If only he’d acted any differently himself…Ironically, this all stemmed from

Having entered the hotel slightly after the opening speaker of S.M.A.R.T.’s twelfth annual Ritual Abuse, Secretive Organizations, and Mind-Control conference began, I was told by a large woman sitting behind the registration table that I would have to wait until I could be properly registered before entering. I took a seat just outside the open door of the conference room where I could observe the full proceedings within. Brick stood at the podium. As I described him later in my subsequent “defamatory” report, he is a “small man in his 50s with a greasy dark curly comb-over, large thick glasses, and a voice that sounds exacly like Elmer Fudd (without the impediment of pronouncing his Rs as Ws).”

He was delivering the opening remarks. He was wearing a button-up shirt at least two sizes too large for his diminutive frame.  (This physical description is important when you consider his claim to have been a type of super-soldier for Black Ops military.)  Reading directly from his notes in a mechanical word-by-word monotone, without once looking up, he emotionlessly railed against skeptics who have sought to discredit ritual abuse as well as the validity of “recovered memories”.

“There is overwhelming scientific evidence that recovered memory exists as a phenomenon”, he asserted. He began to quote at length from sources that agree with this position.

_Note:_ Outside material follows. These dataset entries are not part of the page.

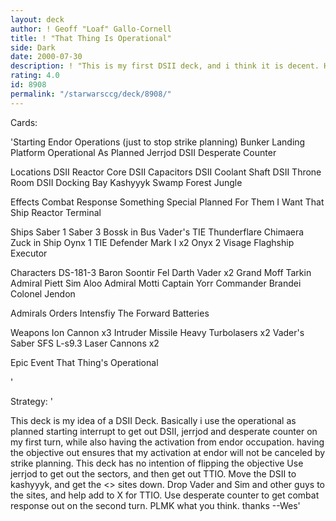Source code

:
 ```yaml
---
layout: deck
author: ! Geoff "Loaf" Gallo-Cornell
title: ! "That Thing Is Operational"
side: Dark
date: 2000-07-30
description: ! "This is my first DSII deck, and i think it is decent. Havent played it yet though."
rating: 4.0
id: 8908
permalink: "/starwarsccg/deck/8908/"
---
```

Cards: 

'Starting
Endor Operations (just to stop strike planning)
Bunker
Landing Platform
Operational As Planned
Jerrjod
DSII
Desperate Counter

Locations
DSII Reactor Core
DSII Capacitors
DSII Coolant Shaft
DSII Throne Room
DSII Docking Bay
Kashyyyk
 Swamp
 Forest
 Jungle

Effects
Combat Response
Something Special Planned For Them
I Want That Ship
Reactor Terminal

Ships
Saber 1
Saber 3
Bossk in Bus
Vader's TIE
Thunderflare
Chimaera
Zuck in Ship
Oynx 1
TIE Defender Mark I x2
Onyx 2
Visage
Flaghship Executor

Characters
DS-181-3
Baron Soontir Fel
Darth Vader x2
Grand Moff Tarkin
Admiral Piett
Sim Aloo
Admiral Motti
Captain Yorr
Commander Brandei
Colonel Jendon

Admirals Orders
Intensfiy The Forward Batteries

Weapons
Ion Cannon x3
Intruder Missile
Heavy Turbolasers x2
Vader's Saber
SFS L-s9.3 Laser Cannons x2

Epic Event
That Thing's Operational










'

Strategy: '

This deck is my idea of a DSII Deck. Basically i use the operational as planned starting interrupt to get out DSII, jerrjod and desperate counter on my first turn, while also having the activation from endor occupation. having the objective out ensures that my activation at endor will not be canceled by strike planning. This deck has no intention of flipping the objective Use jerrjod to get out the sectors, and then get out TTIO. Move the DSII to kashyyyk, and get the <> sites down. Drop Vader and Sim and other guys to the sites, and help add to X for TTIO. Use desperate counter to get combat response out on the second turn. PLMK what you think. thanks
--Wes'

A belief in the historical accuracy of recovered memories, as I had already discerned from their website, is vital to S.M.A.R.T.’s belief in a conspiracy of satanic cults and government mind-control. The theory espoused by recovered memory proponents (and well known in popular culture), is that traumatic memories of abuse may be repressed – relegated to some dark corner of the mind – where they unfailingly metastasize into some type of chronic negative emotions, compulsions, confusion, even physical ailments. Preserved in high-definition, and unerring detail, these oppressive unconscious memories must be drawn out, retrieved, relived, confronted, and reconciled within the conscious mind, before the victim can lead a happy and productive life.

Almost all of the self-proclaimed victims of Satanic Ritual Abuse have recovered their memories of victimization while undergoing some type of psychotherapy. For the most part, these memories are the only type of “evidence” they attempt to present in support of the claim that such victimization ever occurred.

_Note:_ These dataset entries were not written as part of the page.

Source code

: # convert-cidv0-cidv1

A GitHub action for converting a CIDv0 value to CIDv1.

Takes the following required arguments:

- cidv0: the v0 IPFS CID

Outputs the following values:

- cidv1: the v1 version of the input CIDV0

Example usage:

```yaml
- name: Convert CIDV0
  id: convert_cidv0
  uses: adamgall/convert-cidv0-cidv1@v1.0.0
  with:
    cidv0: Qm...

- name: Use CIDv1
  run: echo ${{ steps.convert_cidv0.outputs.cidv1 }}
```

The process of digging for repressed traumatic memories through hypnosis or other techniques is most often employed in treatment of the diagnosis of Multiple Personality Disorder (MPD), now re-labeled as Dissociative Identity Disorder (DID) in the American Psychiatric Association’s Diagnostic and Statistical Manual (DSM). Due to their almost total reliance upon recovered memory evidence, purveyors of satanic cult stories are often also defenders of the controversial multiple personality diagnosis, a condition that itself is dismissed by some psychiatrists and psychologists as a “behavioral artifact… generated by suggestion in vulnerable people.” (See below: Concerned Psychiatrists’ and Psychologists’ letter to the APA’s DSM-V Task Force.)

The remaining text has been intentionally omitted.